Terceiro, para induzir nossas almas a fervoroso louvor a Deus por Ter-nos livrado "... da ira futura"(I Ts.1:10).
Terceiro, para induzir nossas almas a fervoroso louvor a Deus por Ter-nos livrado "... da ira futura"(I Ts.1:10).
A nossa prontidão ou a nossa
relutância em meditar na ira de Deus é um teste seguro de até que ponto os
nossos corações reagem à Sua influência. Se não nos regozijamos verdadeiramente
em Deus, pelo que ele é em Si mesmo, e por todas as perfeições que nEle há
eternamente, como poderá permanecer em nós o amor de Deus?
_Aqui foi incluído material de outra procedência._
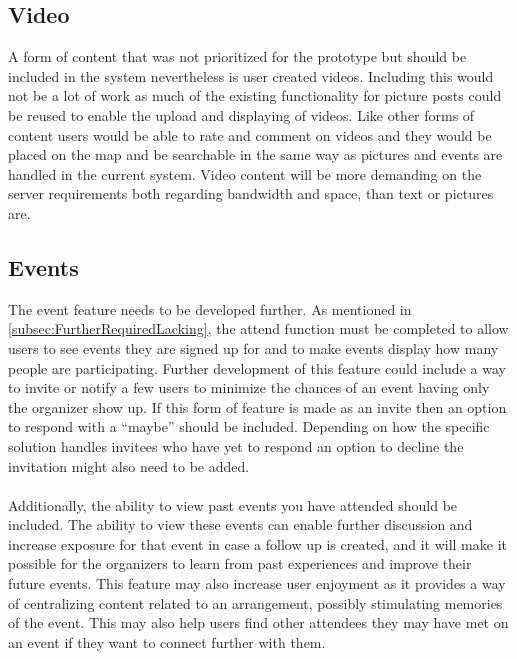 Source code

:\subsection{Video}
\label{subsec:FurtherRequiredVideo}

A form of content that was not prioritized for the prototype but should be included in the system nevertheless is user created videos. Including this would not be a lot of work as much of the existing functionality for picture posts could be reused to enable the upload and displaying of videos. Like other forms of content users would be able to rate and comment on videos and they would be placed on the map and be searchable in the same way as pictures and events are handled in the current system. Video content will be more demanding on the server requirements both regarding bandwidth and space, than text or pictures are.

\subsection{Events}
\label{subsec:FurtherRequredEvents}

The event feature needs to be developed further. As mentioned in \ref{subsec:FurtherRequiredLacking}, the attend function must be completed to allow users to see events they are signed up for and to make events display how many people are participating. Further development of this feature could include a way to invite or notify a few users to minimize the chances of an event having only the organizer show up. If this form of feature is made as an invite then an option to respond with a “maybe” should be included. Depending on how the specific solution handles invitees who have yet to respond an option to decline the invitation might also need to be added.
\paragraph{} Additionally, the ability to view past events you have attended should be included. The ability to view these events can enable further discussion and increase exposure for that event in case a follow up is created, and it will make it possible for the organizers to learn from past experiences and improve their future events. This feature may also increase user enjoyment as it provides a way of centralizing content related to an arrangement, possibly stimulating memories of the event. This may also help users find other attendees they may have met on an event if they want to connect further with them.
Cada um de nós
precisa vigiar o mais possível em oração contra o perigo de criar em nossa
mente uma imagem de Deus segundo o modelo das nossas inclinações pecaminosas.
Desde há muito o Senhor lamentou: "... pensavas que (Eu) era como
tu"(Sl.50:21). Se não nos alegramos "... em memória da sua
santidade"(Sl.97:12), se não nos alegramos por saber que num dia que logo
vem, Deus fará uma demonstração sumamente gloriosa da Sua ira, tomando vingança
em todos os que agora se opõem a Ele, é prova positiva de que os nossos
corações não estão sujeitos a Ele, que ainda, permanecemos em nossos pecados,
rumo às chamas eternas.
"Jubilai, ó nações
(gentios), com o seu povo, porque vingará o sangue dos seus servos, e sobre os
seus adversários fará tornar a vingança..."(Dt.32:43).
E ainda lemos: "E,
depois destas coisas, ouvi no céu como que uma grande voz de grande multidão,
que dizia: Aleluia; Salvação, e glória, e honra, e poder pertencem ao Senhor
nosso Deus; Porque verdadeiros e justos sãos os seus juízos, pois julgou a
grande prostituta, que havia corrompido a terra com a sua prostituição, e das
mãos dela vingou o sangue dos seus servos. E outra vez disseram:
Aleluia..." (Ap.19:1-3). Grande será o regozijo dos santos naquele dia em
que o Senhor irá vindicar a sua majestade, exercer o Seu domínio formidável,
magnificar a Sua justiça, e derribar os orgulhosos rebeldes que ousaram
desafiá-lO.
"Se tu, Senhor, observares
(imputares) as iniquidades, Senhor quem subsistirá? (Sm. 130:3). Cada um de nós pode bem fazer esta pergunta, pois
está escrito que "...os ímpios não
subsistirão no juízo..." (Sl.1:5).
Quão dolorosamente a alma de Cristo
padeceu ao pensar na ação de Deus observando as iniquidades do Seu povo quando
estas pesaram sobre Ele! Ele "... começou a Ter pavor, e a
angustiar-se"(Mc. 14:33). Sua agonia terrível, Seu suor de sangue, Seu
grande clamor e súplicas (Hb.5:7), Suas reiteradas orações: "Se é possível,
passe de mim este cálice", Seu último e tremendo brado, "Deus meu,
Deus meu, porque me desamparaste?"- tudo manifesta que pavorosas
apreensões Ele teve quanto ao que era para Deus "observar
iniquidades". Bem que nós, pobres pecadores, podemos clamar: Senhor, quem
subsistirá, se o próprio Filho de Deus tremeu tanto sob o peso da Tua ira? Se
tu, meu leitor, ainda não correste em busca do refúgio em Cristo, o único
salvador, "... que farás na enchente do Jordão?"(Jr.12:5).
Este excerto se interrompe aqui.